El público-interlocutor puede reducirse a una sola persona, a un solo individuo. El creador entabla con él (imaginaria o realmente) un diálogo que nunca es gratuito, un diálogo que lleva una intención. Así, una obra es funcional cuando hay coincidencia entre el público-interlocutor y el público hacia el que se orienta la publicación. Una obra literaria, por el contrario, introduce al lector anónimo como un extraño en el diálogo. El placer que experimenta al dejarse llevar por los sentimientos, las ideas y el estilo es un placer gratuito. Todo intercambio literario sería imposible si el público perdiera la seguridad de un anonimato o de una distancia que le permitiera participar desinteresadamente de ese intercambio.

Ahora bien, sabemos que las sociedades generan un determinado número de ideas, creencias y juicios de valor que a priori se aceptan como evidentes y que, por lo tanto, no necesitan justificación, demostración o apologética. Estos elementos constituyen el fundamento de la ortodoxia del grupo, pero también el punto de apoyo de las heterodoxias y los inconformismos. El escritor, en definitiva, es prisionero de la ideología de su público-ambiente; puede aceptarla, modificarla, rechazarla total o parcialmente, pero jamás evadirse de ella.

Dentro de una sociedad, estos presupuestos ideológicos se exteriorizan mediante una consensuada comunidad de medios de expresión, es decir, mediante el lenguaje. En el nivel lingüístico, el escritor no dispone más que del vocabulario y la sintaxis que la sociedad emplea para enunciar su sistema de creencias. Además del lenguaje, otras de las determinaciones impuestas al escritor por el grupo son los géneros y estilos literarios. Naturalmente, el editor está al tanto de esto y lo capitaliza a su favor valiéndose de cualquier medio.

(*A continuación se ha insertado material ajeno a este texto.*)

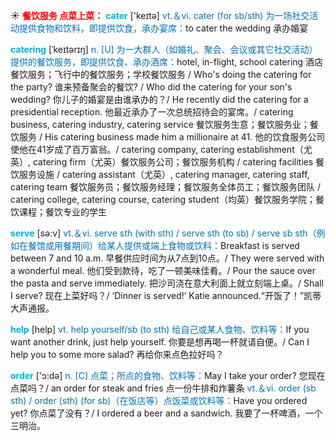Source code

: ☀ <font color="red">**餐饮服务 点菜上菜：**</font>
<font color="sky blue">**cater**</font> ['keɪtə] 
<font color="#0070c0">vt.＆vi. cater (for sb/sth) 为一场社交活动提供食物和饮料，即提供饮食，承办宴席：</font>to cater the wedding 承办婚宴
           
<font color="sky blue">**catering**</font> [ˈkeɪtərɪŋ]
<font color="#0070c0">n. [U] 为一大群人（如婚礼、聚会、会议或其它社交活动）提供的餐饮服务，即提供饮食、承办酒席：</font>hotel, in-flight, school catering 酒店餐饮服务；飞行中的餐饮服务；学校餐饮服务 / Who's doing the catering for the party? 谁来预备聚会的餐饮? / Who did the catering for your son's wedding? 你儿子的婚宴是由谁承办的？/ He recently did the catering for a presidential reception. 他最近承办了一次总统招待会的宴席。/ catering business, catering industry, catering service 餐饮服务生意；餐饮服务业；餐饮服务 / His catering business made him a millionaire at 41. 他的饮食服务公司使他在41岁成了百万富翁。/ catering company, catering establishment（尤英）, catering firm（尤英）餐饮服务公司；餐饮服务机构 / catering facilities 餐饮服务设施 / catering assistant（尤英）, catering manager, catering staff, catering team 餐饮服务员；餐饮服务经理；餐饮服务全体员工；餐饮服务团队 / catering college, catering course, catering student（均英）餐饮服务学院；餐饮课程；餐饮专业的学生

<font color="sky blue">**serve**</font> [sə:v] 
<font color="#0070c0">vt.＆vi. serve sth (with sth) / serve sth (to sb) / serve sb sth（例如在餐馆或用餐期间）给某人提供或端上食物或饮料：</font>Breakfast is served between 7 and 10 a.m. 早餐供应时间为从7点到10点。/ They were served with a wonderful meal. 他们受到款待，吃了一顿美味佳肴。/ Pour the sauce over the pasta and serve immediately. 把沙司浇在意大利面上就立刻端上桌。/ Shall I serve? 现在上菜好吗？/ ‘Dinner is served!’ Katie announced.“开饭了！”凯蒂大声通报。

<font color="sky blue">**help**</font> [help] 
<font color="#0070c0">vt. help yourself/sb (to sth) 给自己或某人食物、饮料等：</font>If you want another drink, just help yourself. 你要是想再喝一杯就请自便。/ Can I help you to some more salad? 再给你来点色拉好吗？

<font color="sky blue">**order**</font> ['ɔ:də] 
<font color="#0070c0">n. [C] 点菜；所点的食物、饮料等：</font>May I take your order? 您现在点菜吗？/ an order for steak and fries 点一份牛排和炸薯条 <font color="#0070c0">vt.＆vi. order (sb sth) / order (sth) (for sb)（在饭店等）点饭菜或饮料等：</font>Have you ordered yet? 你点菜了没有？/ I ordered a beer and a sandwich. 我要了一杯啤酒，一个三明治。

Sin embargo, más allá de las fronteras cronológicas, geográficas o sociales, justo donde empiezan a divisarse el siempre fértil terreno de la posteridad, existe un tipo de público que no impone ninguna restricción al escritor, y en cuyo seno la obra puede proseguir su existencia gracias un fenómeno de características simbólicas que el mercado editorial aún no ha podido controlar: la libre experiencia estética.